Ora si aprono almeno tre scenari. Il primo, che sarebbe il più auspicabile, è che Draghi non confermi le dimissioni e ci sia semplicemente un rimpasto di Governo con il cambio di qualche ministro.
Il secondo è che il Presidente Mattarella dia un incarico tecnico, per esempio al Ministro dell’Economia Franco, per preparare la legge di bilancio (ex legge Finanziaria), gestire in parte il Pnrr e andare alle elezioni all’inizio del 2023. Infine, l’ultimo scenario possibile, e forse anche il più probabile e il più pericoloso per l’Italia, è che si vada alle elezioni anticipate nel mese di ottobre.
In quest’ultimo caso tra le consultazioni con le forze politiche, la formazione del Governo, il giuramento dei Ministri, Vice Ministri e Sottosegretari si arriverebbe alla fine di ottobre oltre la presentazione del Nadef e a ridosso della legge di bilancio.
Non ci vuole molto a capire che si rischia, molto seriamente, l’esercizio provvisorio che uno stato con quasi 2.800 miliardi di debito pubblico non può assolutamente permettersi, a scapito di uno aumento dello spread che porterebbe a un maggiore costo di interessi da pagare da parte dell’Erario.
Oltretutto non ci sarebbero interventi a sostegno di famiglie e imprese e il Pnrr di cui si ha assolutamente bisogno non potrebbe essere attuato.

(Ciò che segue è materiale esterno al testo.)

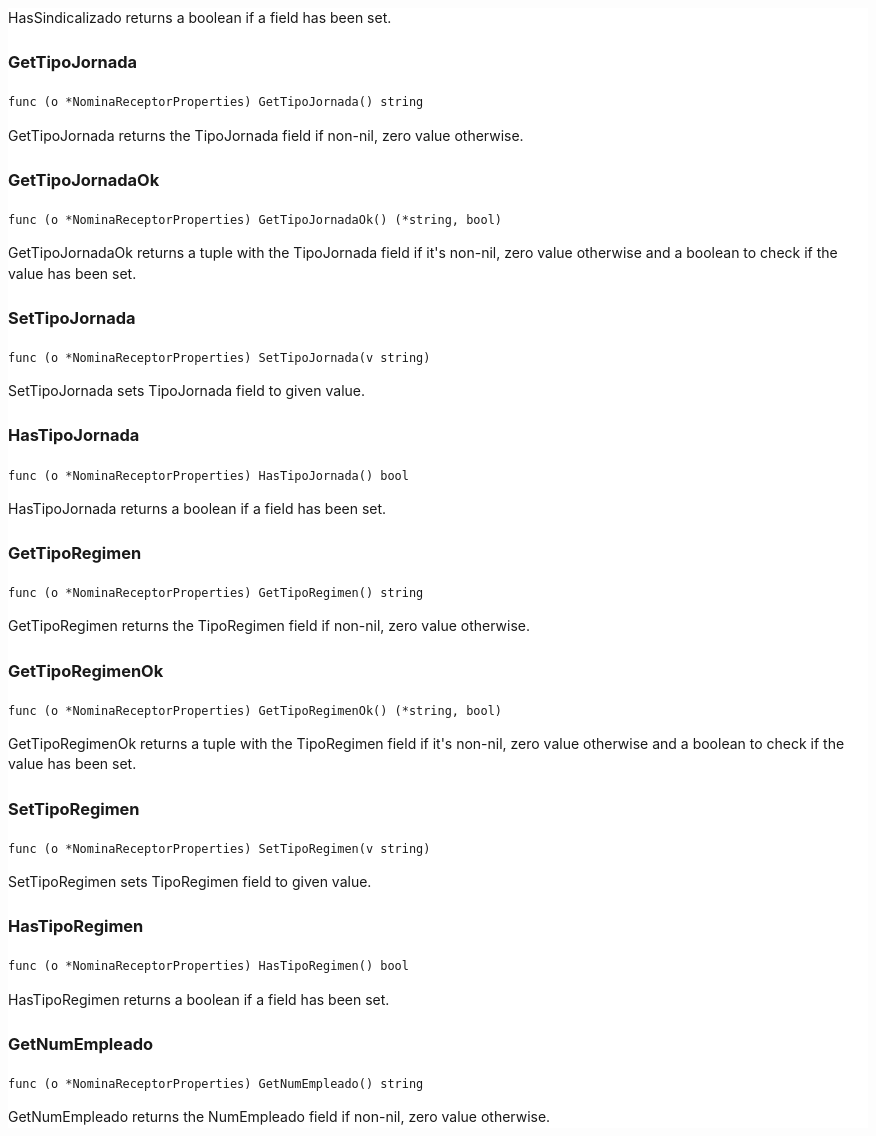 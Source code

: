 HasSindicalizado returns a boolean if a field has been set.

### GetTipoJornada

`func (o *NominaReceptorProperties) GetTipoJornada() string`

GetTipoJornada returns the TipoJornada field if non-nil, zero value otherwise.

### GetTipoJornadaOk

`func (o *NominaReceptorProperties) GetTipoJornadaOk() (*string, bool)`

GetTipoJornadaOk returns a tuple with the TipoJornada field if it's non-nil, zero value otherwise
and a boolean to check if the value has been set.

### SetTipoJornada

`func (o *NominaReceptorProperties) SetTipoJornada(v string)`

SetTipoJornada sets TipoJornada field to given value.

### HasTipoJornada

`func (o *NominaReceptorProperties) HasTipoJornada() bool`

HasTipoJornada returns a boolean if a field has been set.

### GetTipoRegimen

`func (o *NominaReceptorProperties) GetTipoRegimen() string`

GetTipoRegimen returns the TipoRegimen field if non-nil, zero value otherwise.

### GetTipoRegimenOk

`func (o *NominaReceptorProperties) GetTipoRegimenOk() (*string, bool)`

GetTipoRegimenOk returns a tuple with the TipoRegimen field if it's non-nil, zero value otherwise
and a boolean to check if the value has been set.

### SetTipoRegimen

`func (o *NominaReceptorProperties) SetTipoRegimen(v string)`

SetTipoRegimen sets TipoRegimen field to given value.

### HasTipoRegimen

`func (o *NominaReceptorProperties) HasTipoRegimen() bool`

HasTipoRegimen returns a boolean if a field has been set.

### GetNumEmpleado

`func (o *NominaReceptorProperties) GetNumEmpleado() string`

GetNumEmpleado returns the NumEmpleado field if non-nil, zero value otherwise.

Consideriamo, infatti, che in caso di dimissioni confermate di Draghi, questo non potrebbe far altro che svolgere “solo il disbrigo degli affari correnti” che in pratica vuole dire che può occuparsi solamente di affari amministrativi o può concludere atti già votati dal Parlamento.
Dal punto di vista della previdenza questo scenario sarebbe molto negativo, in quanto alla fine dell’anno vengono a scadere tre importanti atti decisi dall’attuale governo, la quota 102, Opzione Donna e Ape sociale che sono stati votati solo per il 2022 e che, quindi, scadono alla fine di dicembre.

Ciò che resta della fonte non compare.